Je secoue la tête et repousse ma couette, j'ai un peu d'avance sur mon réveil, autant en profiter. J'enfile mes chaussons et saisis mon portable. Encore des appels manqués. Depuis que j'ai annoncé à mes deux meilleures amies que je l'ai revu, elles harcèlent ma messagerie. Je crois qu'elles sont inquiètes.
Toujours dans ma messagerie, mon doigt hésite. Jamais je n'ai écouté un seul de ses messages. Je n'ai jamais su ce qu'il me disait chaque matin pendant plus de trois cents jours... et pourquoi il a subitement arrêté au bout d'un an. Est-ce sa rencontre avec Flore qui a tout changé ? M'a-t-il oubliée ce jour là ? Je serre et desserre les poings. Ça me démange de savoir. Est-ce que j'apprendrai à quel moment il est revenu à New York ? Est-ce que j'aurai une réponse à toutes mes questions ?
Cédant à la curiosité, je clique sur le premier message d'une longue série. Il date du lendemain de la fameuse soirée. À ce moment-là, je m'envolais pour un autre continent. Sa voix emplit soudain la pièce, aussi rauque que faible.
« Belle... Je sais que j'ai merdé. Je le sais depuis le jour où je t'ai renversée avec ma voiture. Et je ne me cherche pas d'excuses. Je ne t'ai rien dit, je t'ai menti, manipulée, rendue triste. J'ai détruit ta vie. Je suis un monstre. Et tu sais le pire ? C'est que je n'ai pas voulu ça. Alors je vais te dire la vérité, la putain de vérité pour une fois. Et ce n'est pas un mensonge quand je te dis que je ne te mentirai plus jamais.

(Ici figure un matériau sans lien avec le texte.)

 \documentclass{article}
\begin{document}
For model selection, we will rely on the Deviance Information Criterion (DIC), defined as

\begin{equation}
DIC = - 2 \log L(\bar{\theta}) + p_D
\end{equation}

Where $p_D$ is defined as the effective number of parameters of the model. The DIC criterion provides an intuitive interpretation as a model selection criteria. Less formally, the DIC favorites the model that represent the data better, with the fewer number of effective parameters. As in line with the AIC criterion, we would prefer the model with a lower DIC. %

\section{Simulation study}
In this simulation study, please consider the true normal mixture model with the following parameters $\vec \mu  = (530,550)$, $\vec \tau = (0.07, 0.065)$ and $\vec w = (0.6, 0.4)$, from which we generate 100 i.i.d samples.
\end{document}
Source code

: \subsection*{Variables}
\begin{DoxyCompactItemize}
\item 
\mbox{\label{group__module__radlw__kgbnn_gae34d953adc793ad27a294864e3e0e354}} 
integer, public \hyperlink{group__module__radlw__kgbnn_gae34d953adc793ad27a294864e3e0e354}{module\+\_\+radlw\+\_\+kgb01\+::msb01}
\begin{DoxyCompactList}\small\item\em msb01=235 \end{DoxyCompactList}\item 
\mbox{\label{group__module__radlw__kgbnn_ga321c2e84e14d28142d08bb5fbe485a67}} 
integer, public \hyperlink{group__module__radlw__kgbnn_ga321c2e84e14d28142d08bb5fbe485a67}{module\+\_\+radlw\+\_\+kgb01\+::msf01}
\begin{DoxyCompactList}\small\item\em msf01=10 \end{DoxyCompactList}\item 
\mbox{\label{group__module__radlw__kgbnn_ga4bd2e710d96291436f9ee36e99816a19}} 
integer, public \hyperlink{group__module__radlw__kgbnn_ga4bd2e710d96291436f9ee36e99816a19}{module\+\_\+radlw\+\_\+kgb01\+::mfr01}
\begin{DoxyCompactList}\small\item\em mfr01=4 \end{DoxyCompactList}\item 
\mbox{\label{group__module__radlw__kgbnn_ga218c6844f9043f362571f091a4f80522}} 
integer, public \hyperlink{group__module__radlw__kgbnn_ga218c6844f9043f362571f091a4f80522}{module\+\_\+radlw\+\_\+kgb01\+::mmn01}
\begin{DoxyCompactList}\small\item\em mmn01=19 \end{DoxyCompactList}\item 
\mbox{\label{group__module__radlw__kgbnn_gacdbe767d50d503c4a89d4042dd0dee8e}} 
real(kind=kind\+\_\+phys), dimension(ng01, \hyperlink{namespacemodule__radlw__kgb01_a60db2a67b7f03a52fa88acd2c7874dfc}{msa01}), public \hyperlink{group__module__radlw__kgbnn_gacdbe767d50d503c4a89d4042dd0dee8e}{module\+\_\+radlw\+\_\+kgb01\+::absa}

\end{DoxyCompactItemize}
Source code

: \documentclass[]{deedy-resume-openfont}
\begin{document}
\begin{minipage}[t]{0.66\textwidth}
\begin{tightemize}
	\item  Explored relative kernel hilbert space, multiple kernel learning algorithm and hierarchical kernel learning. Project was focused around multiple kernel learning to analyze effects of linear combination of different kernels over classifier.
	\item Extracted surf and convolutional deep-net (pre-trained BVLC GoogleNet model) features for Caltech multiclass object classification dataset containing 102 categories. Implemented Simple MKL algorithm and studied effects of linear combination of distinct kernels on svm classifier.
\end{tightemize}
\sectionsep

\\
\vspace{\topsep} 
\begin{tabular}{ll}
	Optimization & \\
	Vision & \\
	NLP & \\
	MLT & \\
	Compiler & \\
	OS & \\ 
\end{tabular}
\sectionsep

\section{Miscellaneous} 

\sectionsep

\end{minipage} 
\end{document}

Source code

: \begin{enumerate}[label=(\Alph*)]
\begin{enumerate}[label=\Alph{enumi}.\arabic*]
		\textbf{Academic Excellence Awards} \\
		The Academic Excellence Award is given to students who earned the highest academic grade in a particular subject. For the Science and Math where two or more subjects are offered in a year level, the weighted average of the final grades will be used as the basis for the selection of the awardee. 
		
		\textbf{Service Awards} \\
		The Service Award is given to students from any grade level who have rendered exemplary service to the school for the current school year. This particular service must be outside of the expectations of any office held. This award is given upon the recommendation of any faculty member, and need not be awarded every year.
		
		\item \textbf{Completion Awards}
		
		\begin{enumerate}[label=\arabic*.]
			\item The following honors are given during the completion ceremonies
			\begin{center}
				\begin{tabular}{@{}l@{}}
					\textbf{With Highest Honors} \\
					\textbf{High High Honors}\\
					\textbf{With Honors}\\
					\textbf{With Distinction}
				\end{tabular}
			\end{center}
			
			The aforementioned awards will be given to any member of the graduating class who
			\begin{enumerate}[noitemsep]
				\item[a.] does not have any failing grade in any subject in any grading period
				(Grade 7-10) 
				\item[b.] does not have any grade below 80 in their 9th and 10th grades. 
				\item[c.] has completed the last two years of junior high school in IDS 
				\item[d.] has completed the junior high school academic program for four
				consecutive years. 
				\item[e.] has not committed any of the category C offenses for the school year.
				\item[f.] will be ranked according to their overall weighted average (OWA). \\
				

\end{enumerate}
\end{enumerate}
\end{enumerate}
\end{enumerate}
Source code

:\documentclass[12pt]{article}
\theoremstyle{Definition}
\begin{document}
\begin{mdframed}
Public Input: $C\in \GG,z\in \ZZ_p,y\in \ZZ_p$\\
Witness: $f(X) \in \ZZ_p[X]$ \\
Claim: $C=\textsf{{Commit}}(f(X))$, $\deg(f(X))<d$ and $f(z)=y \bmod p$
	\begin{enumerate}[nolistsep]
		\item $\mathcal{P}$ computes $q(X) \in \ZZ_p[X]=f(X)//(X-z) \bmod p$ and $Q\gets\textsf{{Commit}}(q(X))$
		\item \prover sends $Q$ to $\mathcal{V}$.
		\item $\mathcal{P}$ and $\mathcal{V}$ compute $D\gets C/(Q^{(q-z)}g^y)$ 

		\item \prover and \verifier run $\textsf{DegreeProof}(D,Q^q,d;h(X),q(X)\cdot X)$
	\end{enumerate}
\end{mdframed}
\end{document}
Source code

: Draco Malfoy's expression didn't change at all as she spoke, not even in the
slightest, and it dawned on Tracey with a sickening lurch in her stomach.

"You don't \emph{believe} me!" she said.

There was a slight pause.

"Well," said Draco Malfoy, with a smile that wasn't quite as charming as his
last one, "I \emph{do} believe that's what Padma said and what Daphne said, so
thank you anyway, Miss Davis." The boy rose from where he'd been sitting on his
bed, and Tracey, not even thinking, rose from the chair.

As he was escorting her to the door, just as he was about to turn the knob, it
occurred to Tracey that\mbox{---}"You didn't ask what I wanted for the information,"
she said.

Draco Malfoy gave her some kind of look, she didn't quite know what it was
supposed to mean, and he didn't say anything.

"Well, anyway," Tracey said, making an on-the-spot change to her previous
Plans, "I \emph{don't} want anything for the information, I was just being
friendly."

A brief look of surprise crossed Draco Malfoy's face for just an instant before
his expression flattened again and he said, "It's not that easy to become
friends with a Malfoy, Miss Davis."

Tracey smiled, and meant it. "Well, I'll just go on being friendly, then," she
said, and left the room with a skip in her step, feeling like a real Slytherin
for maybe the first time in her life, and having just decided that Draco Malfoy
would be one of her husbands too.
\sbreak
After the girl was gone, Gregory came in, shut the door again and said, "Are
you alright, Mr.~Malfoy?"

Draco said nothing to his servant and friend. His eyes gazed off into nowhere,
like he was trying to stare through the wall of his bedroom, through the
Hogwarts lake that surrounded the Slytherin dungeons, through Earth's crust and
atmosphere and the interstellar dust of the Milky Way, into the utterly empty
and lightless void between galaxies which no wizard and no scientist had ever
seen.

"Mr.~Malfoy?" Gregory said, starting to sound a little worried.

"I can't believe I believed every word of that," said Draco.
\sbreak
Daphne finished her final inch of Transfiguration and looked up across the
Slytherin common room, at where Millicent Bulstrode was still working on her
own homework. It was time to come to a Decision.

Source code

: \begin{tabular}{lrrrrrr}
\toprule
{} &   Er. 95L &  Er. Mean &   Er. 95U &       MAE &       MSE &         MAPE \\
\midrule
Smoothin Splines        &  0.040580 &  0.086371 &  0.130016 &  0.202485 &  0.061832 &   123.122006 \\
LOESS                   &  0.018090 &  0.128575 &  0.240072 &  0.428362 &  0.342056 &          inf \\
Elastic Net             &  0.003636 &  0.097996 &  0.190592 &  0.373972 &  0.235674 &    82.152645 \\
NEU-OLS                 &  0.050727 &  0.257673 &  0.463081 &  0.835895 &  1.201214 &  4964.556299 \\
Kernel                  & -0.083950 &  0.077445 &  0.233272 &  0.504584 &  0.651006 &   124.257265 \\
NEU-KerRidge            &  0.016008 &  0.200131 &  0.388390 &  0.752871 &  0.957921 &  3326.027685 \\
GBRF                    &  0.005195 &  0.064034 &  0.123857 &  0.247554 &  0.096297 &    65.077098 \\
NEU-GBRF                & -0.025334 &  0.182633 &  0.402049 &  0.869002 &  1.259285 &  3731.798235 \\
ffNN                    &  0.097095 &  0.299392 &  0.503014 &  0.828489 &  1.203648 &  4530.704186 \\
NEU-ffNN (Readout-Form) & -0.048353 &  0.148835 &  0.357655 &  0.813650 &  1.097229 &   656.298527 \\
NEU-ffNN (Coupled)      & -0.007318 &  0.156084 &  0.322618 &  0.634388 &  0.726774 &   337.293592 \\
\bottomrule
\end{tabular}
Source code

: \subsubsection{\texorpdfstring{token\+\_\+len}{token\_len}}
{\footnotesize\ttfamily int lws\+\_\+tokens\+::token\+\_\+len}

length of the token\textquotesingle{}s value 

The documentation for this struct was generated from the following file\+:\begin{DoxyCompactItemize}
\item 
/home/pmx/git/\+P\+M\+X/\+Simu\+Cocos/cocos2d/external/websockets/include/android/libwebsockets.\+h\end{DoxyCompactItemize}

Je ne t'aimais pas. Quand je t'ai rencontrée, tu étais Madame-je-sais-tout et tu regardais tout le monde de haut. Mais en vérité... j'étais juste jaloux. Tu étais si parfaite tandis que j'étais tout l'inverse... pourri, minable. Ta vie avait l'air si génial que je n'ai eu aucun scrupule à devenir ton ami et te mentir. C'est que... j'avais si peur, tu comprends ? Mais j'ai compris, quand tu m'as foncé dessus, versant toutes les larmes de ton corps. J'ai compris alors que tu me serrais comme si j'étais ta bouée de sauvetage, alors que ton cœur battait avec difficulté contre moi, alors que tes sanglots déchiraient le silence. Tu as relevé sur moi tes yeux si innocents et pourtant si ravagés par la vie et j'ai compris que ton existence n'avait rien de parfait. Et c'était en partie de ma faute.
Ce jour là, j'ai commencé à te voir différemment. Je découvrais une autre Belle, une fille fragile, sensible, gentille, attentionnée. Drôle aussi... J'ai commencé à t'apprécier. Puis sans que je m'en rende compte j'ai commencé à t'aimer. Et pourtant, je pensais tellement que l'amour n'était pas pour moi, que ça ne m'arriverait jamais. Mais ça m'est tombé dessus, dont l'expression « tombé amoureux », c'est imprévisible, incontrôlable, puissant. Et ça fait mal...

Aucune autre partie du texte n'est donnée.